### STORED DATA
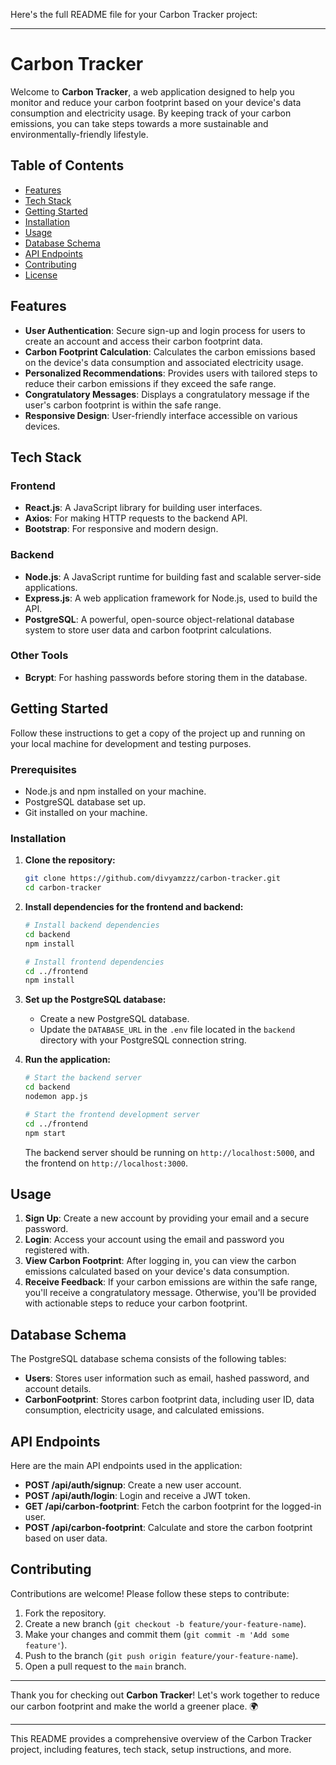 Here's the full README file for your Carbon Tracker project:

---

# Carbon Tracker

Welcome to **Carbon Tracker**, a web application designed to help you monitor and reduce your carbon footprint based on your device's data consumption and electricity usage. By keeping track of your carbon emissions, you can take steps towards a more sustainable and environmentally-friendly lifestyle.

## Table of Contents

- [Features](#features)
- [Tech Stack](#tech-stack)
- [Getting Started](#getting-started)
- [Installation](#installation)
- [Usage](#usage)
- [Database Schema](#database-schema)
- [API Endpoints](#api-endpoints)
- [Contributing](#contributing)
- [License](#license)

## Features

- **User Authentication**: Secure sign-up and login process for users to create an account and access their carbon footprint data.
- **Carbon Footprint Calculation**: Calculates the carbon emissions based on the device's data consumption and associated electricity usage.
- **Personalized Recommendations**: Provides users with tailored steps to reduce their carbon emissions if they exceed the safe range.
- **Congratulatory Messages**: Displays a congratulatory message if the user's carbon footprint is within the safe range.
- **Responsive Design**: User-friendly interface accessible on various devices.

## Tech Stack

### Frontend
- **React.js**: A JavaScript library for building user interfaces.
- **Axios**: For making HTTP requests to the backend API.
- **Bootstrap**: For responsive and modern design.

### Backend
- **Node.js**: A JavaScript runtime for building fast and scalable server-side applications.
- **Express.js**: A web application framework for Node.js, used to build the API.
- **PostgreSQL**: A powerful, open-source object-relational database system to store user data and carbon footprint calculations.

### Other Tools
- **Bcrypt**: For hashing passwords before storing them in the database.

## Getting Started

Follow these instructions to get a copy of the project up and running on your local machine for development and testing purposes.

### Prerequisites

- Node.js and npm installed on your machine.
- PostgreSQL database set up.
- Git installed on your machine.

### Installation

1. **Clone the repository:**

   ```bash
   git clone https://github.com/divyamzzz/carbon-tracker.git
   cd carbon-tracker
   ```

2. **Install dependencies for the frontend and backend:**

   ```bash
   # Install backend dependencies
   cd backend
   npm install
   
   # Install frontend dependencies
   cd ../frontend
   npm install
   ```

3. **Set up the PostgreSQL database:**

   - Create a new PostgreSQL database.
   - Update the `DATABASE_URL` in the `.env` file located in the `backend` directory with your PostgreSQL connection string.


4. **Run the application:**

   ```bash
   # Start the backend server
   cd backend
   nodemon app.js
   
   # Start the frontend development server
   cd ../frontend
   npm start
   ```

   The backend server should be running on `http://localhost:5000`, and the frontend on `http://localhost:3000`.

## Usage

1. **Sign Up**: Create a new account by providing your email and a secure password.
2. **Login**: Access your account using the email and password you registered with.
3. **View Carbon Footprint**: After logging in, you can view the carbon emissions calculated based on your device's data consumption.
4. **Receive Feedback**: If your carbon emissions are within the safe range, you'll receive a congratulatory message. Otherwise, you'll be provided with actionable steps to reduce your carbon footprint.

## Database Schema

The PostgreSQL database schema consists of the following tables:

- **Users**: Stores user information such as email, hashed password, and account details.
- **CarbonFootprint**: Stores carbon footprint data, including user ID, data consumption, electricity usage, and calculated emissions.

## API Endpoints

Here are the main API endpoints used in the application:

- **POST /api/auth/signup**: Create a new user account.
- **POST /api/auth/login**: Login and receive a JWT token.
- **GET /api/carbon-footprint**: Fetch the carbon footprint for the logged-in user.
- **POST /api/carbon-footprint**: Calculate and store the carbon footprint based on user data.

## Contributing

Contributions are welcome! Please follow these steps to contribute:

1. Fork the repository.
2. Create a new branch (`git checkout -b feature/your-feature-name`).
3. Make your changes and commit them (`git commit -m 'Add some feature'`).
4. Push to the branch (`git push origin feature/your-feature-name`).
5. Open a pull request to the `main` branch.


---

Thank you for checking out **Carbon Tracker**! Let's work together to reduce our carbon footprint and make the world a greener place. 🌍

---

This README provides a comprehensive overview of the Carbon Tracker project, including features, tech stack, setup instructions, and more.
######
### STORED DATA
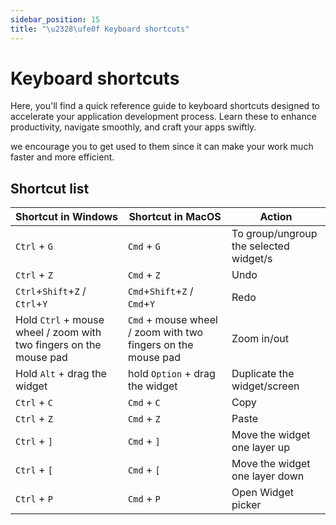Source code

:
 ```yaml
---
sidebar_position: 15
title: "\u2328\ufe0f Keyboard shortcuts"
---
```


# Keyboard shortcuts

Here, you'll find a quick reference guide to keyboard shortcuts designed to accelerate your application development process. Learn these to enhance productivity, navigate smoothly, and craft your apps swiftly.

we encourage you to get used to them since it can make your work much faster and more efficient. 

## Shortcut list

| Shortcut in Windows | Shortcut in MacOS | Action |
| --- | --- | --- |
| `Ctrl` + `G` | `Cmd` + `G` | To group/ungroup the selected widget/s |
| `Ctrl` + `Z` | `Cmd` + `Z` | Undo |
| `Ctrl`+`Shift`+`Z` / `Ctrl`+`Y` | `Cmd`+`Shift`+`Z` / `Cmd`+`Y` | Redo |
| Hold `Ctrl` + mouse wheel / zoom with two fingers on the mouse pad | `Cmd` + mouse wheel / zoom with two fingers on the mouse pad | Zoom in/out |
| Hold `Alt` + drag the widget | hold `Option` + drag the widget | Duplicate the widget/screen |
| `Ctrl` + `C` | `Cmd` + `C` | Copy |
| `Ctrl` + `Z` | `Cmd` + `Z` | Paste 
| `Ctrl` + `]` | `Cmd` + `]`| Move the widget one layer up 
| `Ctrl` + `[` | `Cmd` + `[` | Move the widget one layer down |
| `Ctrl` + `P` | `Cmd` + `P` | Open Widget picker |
######
All lines above that contain "name" are required in the answer.

2. Create a new branch (`git checkout -b feature/your-feature-name`).
4. Push to the branch (`git push origin feature/your-feature-name`).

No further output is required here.